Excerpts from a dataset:
++++

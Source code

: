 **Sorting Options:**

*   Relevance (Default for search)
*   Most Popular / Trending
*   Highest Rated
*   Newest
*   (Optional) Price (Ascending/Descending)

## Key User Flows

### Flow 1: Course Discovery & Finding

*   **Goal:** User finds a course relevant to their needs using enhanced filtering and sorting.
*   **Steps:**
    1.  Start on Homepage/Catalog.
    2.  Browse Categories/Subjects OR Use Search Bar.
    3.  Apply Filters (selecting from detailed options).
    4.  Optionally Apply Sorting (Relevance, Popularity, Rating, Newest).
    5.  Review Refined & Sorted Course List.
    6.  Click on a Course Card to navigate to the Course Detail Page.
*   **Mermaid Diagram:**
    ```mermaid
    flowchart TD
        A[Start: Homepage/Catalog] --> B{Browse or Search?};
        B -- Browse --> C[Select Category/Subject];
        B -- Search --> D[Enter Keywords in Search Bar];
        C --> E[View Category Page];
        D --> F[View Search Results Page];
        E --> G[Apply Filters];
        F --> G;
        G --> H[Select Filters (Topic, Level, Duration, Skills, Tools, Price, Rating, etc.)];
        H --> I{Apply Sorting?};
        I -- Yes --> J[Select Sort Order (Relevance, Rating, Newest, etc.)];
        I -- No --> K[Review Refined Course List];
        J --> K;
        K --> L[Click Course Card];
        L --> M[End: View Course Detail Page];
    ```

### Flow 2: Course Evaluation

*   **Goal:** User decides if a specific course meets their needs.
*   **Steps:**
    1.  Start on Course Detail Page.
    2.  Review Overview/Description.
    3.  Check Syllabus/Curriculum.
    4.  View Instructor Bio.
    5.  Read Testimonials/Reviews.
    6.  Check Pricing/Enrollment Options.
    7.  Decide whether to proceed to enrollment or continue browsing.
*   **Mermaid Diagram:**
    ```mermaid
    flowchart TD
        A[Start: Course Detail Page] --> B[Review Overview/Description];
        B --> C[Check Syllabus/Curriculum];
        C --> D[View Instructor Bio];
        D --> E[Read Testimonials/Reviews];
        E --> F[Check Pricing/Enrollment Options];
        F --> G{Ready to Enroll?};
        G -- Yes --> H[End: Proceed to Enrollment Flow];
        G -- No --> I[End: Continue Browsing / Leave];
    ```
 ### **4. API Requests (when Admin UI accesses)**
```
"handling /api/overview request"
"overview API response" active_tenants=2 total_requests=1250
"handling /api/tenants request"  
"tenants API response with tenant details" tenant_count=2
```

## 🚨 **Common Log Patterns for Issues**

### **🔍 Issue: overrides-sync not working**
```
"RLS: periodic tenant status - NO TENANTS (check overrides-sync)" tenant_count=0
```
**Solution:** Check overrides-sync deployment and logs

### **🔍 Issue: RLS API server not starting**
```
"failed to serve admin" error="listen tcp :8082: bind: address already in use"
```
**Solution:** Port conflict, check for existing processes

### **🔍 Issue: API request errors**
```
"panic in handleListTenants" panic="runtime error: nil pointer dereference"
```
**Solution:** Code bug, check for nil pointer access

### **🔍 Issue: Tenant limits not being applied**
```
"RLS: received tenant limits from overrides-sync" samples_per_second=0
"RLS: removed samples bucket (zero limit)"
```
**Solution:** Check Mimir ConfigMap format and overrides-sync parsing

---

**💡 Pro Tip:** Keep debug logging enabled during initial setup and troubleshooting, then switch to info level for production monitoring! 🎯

++++

The full set of entries should be transcribed exactly.

Source code

: **Sorting Options:**

*   Relevance (Default for search)
*   Most Popular / Trending
*   Highest Rated
*   Newest
*   (Optional) Price (Ascending/Descending)

## Key User Flows

### Flow 1: Course Discovery & Finding

*   **Goal:** User finds a course relevant to their needs using enhanced filtering and sorting.
*   **Steps:**
    1.  Start on Homepage/Catalog.
    2.  Browse Categories/Subjects OR Use Search Bar.
    3.  Apply Filters (selecting from detailed options).
    4.  Optionally Apply Sorting (Relevance, Popularity, Rating, Newest).
    5.  Review Refined & Sorted Course List.
    6.  Click on a Course Card to navigate to the Course Detail Page.
*   **Mermaid Diagram:**
    ```mermaid
    flowchart TD
        A[Start: Homepage/Catalog] --> B{Browse or Search?};
        B -- Browse --> C[Select Category/Subject];
        B -- Search --> D[Enter Keywords in Search Bar];
        C --> E[View Category Page];
        D --> F[View Search Results Page];
        E --> G[Apply Filters];
        F --> G;
        G --> H[Select Filters (Topic, Level, Duration, Skills, Tools, Price, Rating, etc.)];
        H --> I{Apply Sorting?};
        I -- Yes --> J[Select Sort Order (Relevance, Rating, Newest, etc.)];
        I -- No --> K[Review Refined Course List];
        J --> K;
        K --> L[Click Course Card];
        L --> M[End: View Course Detail Page];
    ```

### Flow 2: Course Evaluation

*   **Goal:** User decides if a specific course meets their needs.
*   **Steps:**
    1.  Start on Course Detail Page.
    2.  Review Overview/Description.
    3.  Check Syllabus/Curriculum.
    4.  View Instructor Bio.
    5.  Read Testimonials/Reviews.
    6.  Check Pricing/Enrollment Options.
    7.  Decide whether to proceed to enrollment or continue browsing.
*   **Mermaid Diagram:**
    ```mermaid
    flowchart TD
        A[Start: Course Detail Page] --> B[Review Overview/Description];
        B --> C[Check Syllabus/Curriculum];
        C --> D[View Instructor Bio];
        D --> E[Read Testimonials/Reviews];
        E --> F[Check Pricing/Enrollment Options];
        F --> G{Ready to Enroll?};
        G -- Yes --> H[End: Proceed to Enrollment Flow];
        G -- No --> I[End: Continue Browsing / Leave];
    ```
 ### **4. API Requests (when Admin UI accesses)**
```
"handling /api/overview request"
"overview API response" active_tenants=2 total_requests=1250
"handling /api/tenants request"  
"tenants API response with tenant details" tenant_count=2
```

## 🚨 **Common Log Patterns for Issues**

### **🔍 Issue: overrides-sync not working**
```
"RLS: periodic tenant status - NO TENANTS (check overrides-sync)" tenant_count=0
```
**Solution:** Check overrides-sync deployment and logs

### **🔍 Issue: RLS API server not starting**
```
"failed to serve admin" error="listen tcp :8082: bind: address already in use"
```
**Solution:** Port conflict, check for existing processes

### **🔍 Issue: API request errors**
```
"panic in handleListTenants" panic="runtime error: nil pointer dereference"
```
**Solution:** Code bug, check for nil pointer access

### **🔍 Issue: Tenant limits not being applied**
```
"RLS: received tenant limits from overrides-sync" samples_per_second=0
"RLS: removed samples bucket (zero limit)"
```
**Solution:** Check Mimir ConfigMap format and overrides-sync parsing

---

**💡 Pro Tip:** Keep debug logging enabled during initial setup and troubleshooting, then switch to info level for production monitoring! 🎯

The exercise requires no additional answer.